▸ DATA EXTRACT

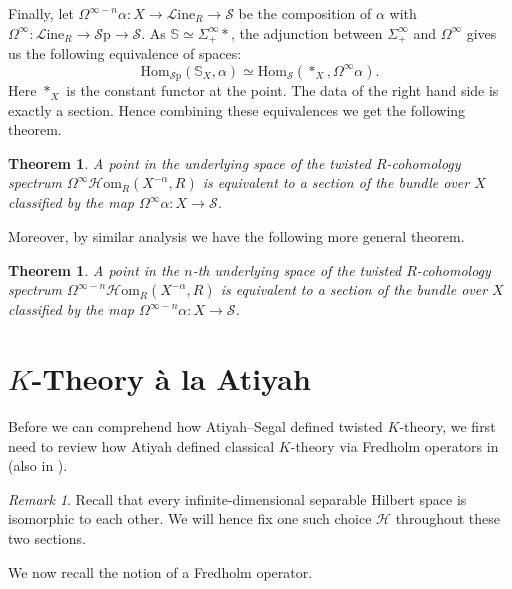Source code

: \documentclass[a4paper]{book}
\newcommand{\lH}{\mathcal{H}}
\newcommand{\lL}{\mathcal{L}}
\newcommand{\lS}{\mathcal{S}}
\newcommand{\bS}{\mathbb{S}}
\newcommand{\Sp}{\lS\mathrm{p}} %
\newcommand{\Hom}{\lH\mathrm{om}} %
\renewcommand{\hom}{\mathrm{Hom}} %
\renewcommand{\Line}{\lL\mathrm{ine}} %
\newtheorem{theorem}[equation]{Theorem}
\theoremstyle{definition}
\theoremstyle{remark}
\newtheorem{remark}[equation]{Remark}
\numberwithin{equation}{section}
\begin{document}
Finally, let $\Omega^{\infty-n} \alpha \colon X \to \Line_R \to \lS$ be the composition of $\alpha$ with $\Omega^\infty\colon \Line_R \to \Sp \to \lS$. As $\bS \simeq \Sigma^\infty_+ *$, the adjunction between $\Sigma^\infty_+$	and $\Omega^\infty$ gives us the following equivalence of spaces:
\[\hom_{\Sp}(\bS_X,\alpha) \simeq \hom_{\lS}(*_X,\Omega^\infty\alpha).\]
Here $*_X$ is the constant functor at the point. The data of the right hand side is exactly a section. Hence combining these equivalences we get the following theorem.

\begin{theorem}
 A point in the underlying space of the twisted $R$-cohomology spectrum $\Omega^\infty\Hom_R(X^{-\alpha},R)$ is equivalent to a section of the bundle over $X$ classified by the map $\Omega^\infty \alpha \colon X \to \lS$.
\end{theorem}

Moreover, by similar analysis we have the following more general theorem.

\begin{theorem} \label{thm:twisted_R_cohomology_section}
 A point in the $n$-th underlying space of the twisted $R$-cohomology spectrum $\Omega^{\infty-n}\Hom_R(X^{-\alpha},R)$ is equivalent to a section of the bundle over $X$ classified by the map $\Omega^{\infty-n} \alpha \colon X \to \lS$.
\end{theorem}

\section{\texorpdfstring{$K$}{K}-Theory \texorpdfstring{{\` a}}{a} la Atiyah}
Before we can comprehend how Atiyah--Segal defined twisted $K$-theory, we first need to review how Atiyah defined classical $K$-theory via Fredholm operators in \cite{atiyah1967ktheory} (also in \cite{janich1965fredholm}). 

\begin{remark}
	Recall that every infinite-dimensional separable Hilbert space is isomorphic to each other. We will hence fix one such choice $\lH$ throughout these two sections.
\end{remark}


We now recall the notion of a Fredholm operator.
\end{document}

▸ WHAT YOU WILL DO
Select and copy each line from the data that includes the word "point".

▸ TASK ANSWER
Here $*_X$ is the constant functor at the point. The data of the right hand side is exactly a section. Hence combining these equivalences we get the following theorem.
 A point in the underlying space of the twisted $R$-cohomology spectrum $\Omega^\infty\Hom_R(X^{-\alpha},R)$ is equivalent to a section of the bundle over $X$ classified by the map $\Omega^\infty \alpha \colon X \to \lS$.
 A point in the $n$-th underlying space of the twisted $R$-cohomology spectrum $\Omega^{\infty-n}\Hom_R(X^{-\alpha},R)$ is equivalent to a section of the bundle over $X$ classified by the map $\Omega^{\infty-n} \alpha \colon X \to \lS$.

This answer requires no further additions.